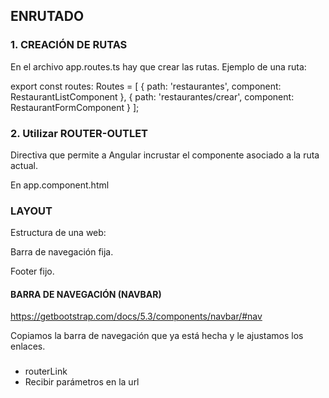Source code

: 
## ENRUTADO

### 1. CREACIÓN DE RUTAS

En el archivo app.routes.ts hay que crear las rutas. Ejemplo de una ruta:

export const routes: Routes = [
  {
    path: 'restaurantes',
    component: RestaurantListComponent
  },
  {
    path: 'restaurantes/crear',
    component: RestaurantFormComponent
  }
];

### 2. Utilizar ROUTER-OUTLET

Directiva que permite a Angular incrustar el componente asociado a la ruta actual.

<router-outlet></router-outlet>

En app.component.html

### LAYOUT

Estructura de una web:

Barra de navegación fija.

<router-outlet></router-outlet>

Footer fijo.

#### BARRA DE NAVEGACIÓN (NAVBAR)

https://getbootstrap.com/docs/5.3/components/navbar/#nav

Copiamos la barra de navegación que ya está hecha y le ajustamos los enlaces.


### 
* routerLink 
* Recibir parámetros en la url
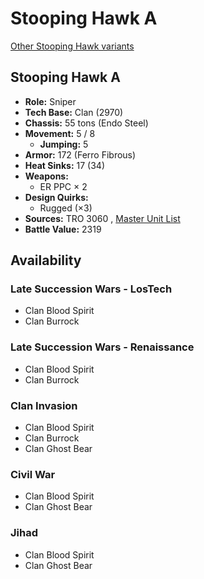 # Stooping Hawk A 

[Other Stooping Hawk variants](../stooping_hawk.md) 

## Stooping Hawk A 

- **Role:** Sniper 
- **Tech Base:** Clan (2970) 
- **Chassis:** 55 tons (Endo Steel) 
- **Movement:** 5 / 8 
  - **Jumping:** 5 
- **Armor:** 172 (Ferro Fibrous) 
- **Heat Sinks:** 17 (34) 
- **Weapons:** 
  - ER PPC × 2 
- **Design Quirks:** 
  - Rugged (×3) 
- **Sources:** TRO 3060 , [Master Unit List](http://masterunitlist.info/Unit/Details/3076/stooping-hawk-a) 
- **Battle Value:** 2319 

## Availability 

### Late Succession Wars - LosTech 

- Clan Blood Spirit 
- Clan Burrock 

### Late Succession Wars - Renaissance 

- Clan Blood Spirit 
- Clan Burrock 

### Clan Invasion 

- Clan Blood Spirit 
- Clan Burrock 
- Clan Ghost Bear 

### Civil War 

- Clan Blood Spirit 
- Clan Ghost Bear 

### Jihad 

- Clan Blood Spirit 
- Clan Ghost Bear 

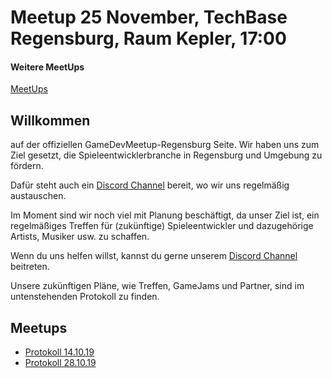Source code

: # Meetup 25 November, TechBase Regensburg, Raum Kepler, 17:00

#### Weitere MeetUps
[MeetUps](http://regensburg.games/events)

## Willkommen
auf der offiziellen GameDevMeetup-Regensburg Seite.
Wir haben uns zum Ziel gesetzt, die Spieleentwicklerbranche in Regensburg und Umgebung zu fördern.

Dafür steht auch ein [Discord Channel](https://discord.lyniat.games) bereit, wo wir uns regelmäßig austauschen.

Im Moment sind wir noch viel mit Planung beschäftigt, da unser Ziel ist, ein regelmäßiges Treffen für (zukünftige) Spieleentwickler und dazugehörige Artists, Musiker usw. zu schaffen.

Wenn du uns helfen willst, kannst du gerne unserem [Discord Channel](https://discord.lyniat.games) beitreten.

Unsere zukünftigen Pläne, wie Treffen, GameJams und Partner, sind im untenstehenden Protokoll zu finden.

## Meetups
- [Protokoll 14.10.19](http://regensburg.games/minutes/october-14-2019)
- [Protokoll 28.10.19](http://regensburg.games/minutes/october-28-2019)
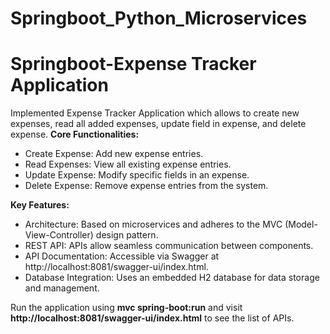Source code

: # Springboot_Python_Microservices

# Springboot-Expense Tracker Application

Implemented Expense Tracker Application which allows to create new expenses, read all added expenses, update field in expense, and delete expense.
**Core Functionalities:**
  - Create Expense: Add new expense entries.
  - Read Expenses: View all existing expense entries.
  - Update Expense: Modify specific fields in an expense.
  - Delete Expense: Remove expense entries from the system.

**Key Features:**
 - Architecture: Based on microservices and adheres to the MVC (Model-View-Controller) design pattern.
 - REST API: APIs allow seamless communication between components.
 - API Documentation: Accessible via Swagger at http://localhost:8081/swagger-ui/index.html.
 - Database Integration: Uses an embedded H2 database for data storage and management.

Run the application using **mvc spring-boot:run** and visit **http://localhost:8081/swagger-ui/index.html** to see the list of APIs.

▶ Task to complete
Transcribe the full listing exactly, but keep every image out of it.

▶ Response
Source code

: 
## ENRUTADO

### 1. CREACIÓN DE RUTAS

En el archivo app.routes.ts hay que crear las rutas. Ejemplo de una ruta:

export const routes: Routes = [
  {
    path: 'restaurantes',
    component: RestaurantListComponent
  },
  {
    path: 'restaurantes/crear',
    component: RestaurantFormComponent
  }
];

### 2. Utilizar ROUTER-OUTLET

Directiva que permite a Angular incrustar el componente asociado a la ruta actual.

<router-outlet></router-outlet>

En app.component.html

### LAYOUT

Estructura de una web:

Barra de navegación fija.

<router-outlet></router-outlet>

Footer fijo.

#### BARRA DE NAVEGACIÓN (NAVBAR)

https://getbootstrap.com/docs/5.3/components/navbar/#nav

Copiamos la barra de navegación que ya está hecha y le ajustamos los enlaces.


### 
* routerLink 
* Recibir parámetros en la url
 # Stooping Hawk A 

[Other Stooping Hawk variants](../stooping_hawk.md) 

## Stooping Hawk A 

- **Role:** Sniper 
- **Tech Base:** Clan (2970) 
- **Chassis:** 55 tons (Endo Steel) 
- **Movement:** 5 / 8 
  - **Jumping:** 5 
- **Armor:** 172 (Ferro Fibrous) 
- **Heat Sinks:** 17 (34) 
- **Weapons:** 
  - ER PPC × 2 
- **Design Quirks:** 
  - Rugged (×3) 
- **Sources:** TRO 3060 , [Master Unit List](http://masterunitlist.info/Unit/Details/3076/stooping-hawk-a) 
- **Battle Value:** 2319 

## Availability 

### Late Succession Wars - LosTech 

- Clan Blood Spirit 
- Clan Burrock 

### Late Succession Wars - Renaissance 

- Clan Blood Spirit 
- Clan Burrock 

### Clan Invasion 

- Clan Blood Spirit 
- Clan Burrock 
- Clan Ghost Bear 

### Civil War 

- Clan Blood Spirit 
- Clan Ghost Bear 

### Jihad 

- Clan Blood Spirit 
- Clan Ghost Bear 

Source code

: # Meetup 25 November, TechBase Regensburg, Raum Kepler, 17:00

#### Weitere MeetUps
[MeetUps](http://regensburg.games/events)

## Willkommen
auf der offiziellen GameDevMeetup-Regensburg Seite.
Wir haben uns zum Ziel gesetzt, die Spieleentwicklerbranche in Regensburg und Umgebung zu fördern.

Dafür steht auch ein [Discord Channel](https://discord.lyniat.games) bereit, wo wir uns regelmäßig austauschen.

Im Moment sind wir noch viel mit Planung beschäftigt, da unser Ziel ist, ein regelmäßiges Treffen für (zukünftige) Spieleentwickler und dazugehörige Artists, Musiker usw. zu schaffen.

Wenn du uns helfen willst, kannst du gerne unserem [Discord Channel](https://discord.lyniat.games) beitreten.

Unsere zukünftigen Pläne, wie Treffen, GameJams und Partner, sind im untenstehenden Protokoll zu finden.

## Meetups
- [Protokoll 14.10.19](http://regensburg.games/minutes/october-14-2019)
- [Protokoll 28.10.19](http://regensburg.games/minutes/october-28-2019)
Source code

: # Springboot_Python_Microservices

# Springboot-Expense Tracker Application

Implemented Expense Tracker Application which allows to create new expenses, read all added expenses, update field in expense, and delete expense.
**Core Functionalities:**
  - Create Expense: Add new expense entries.
  - Read Expenses: View all existing expense entries.
  - Update Expense: Modify specific fields in an expense.
  - Delete Expense: Remove expense entries from the system.

**Key Features:**
 - Architecture: Based on microservices and adheres to the MVC (Model-View-Controller) design pattern.
 - REST API: APIs allow seamless communication between components.
 - API Documentation: Accessible via Swagger at http://localhost:8081/swagger-ui/index.html.
 - Database Integration: Uses an embedded H2 database for data storage and management.

Run the application using **mvc spring-boot:run** and visit **http://localhost:8081/swagger-ui/index.html** to see the list of APIs.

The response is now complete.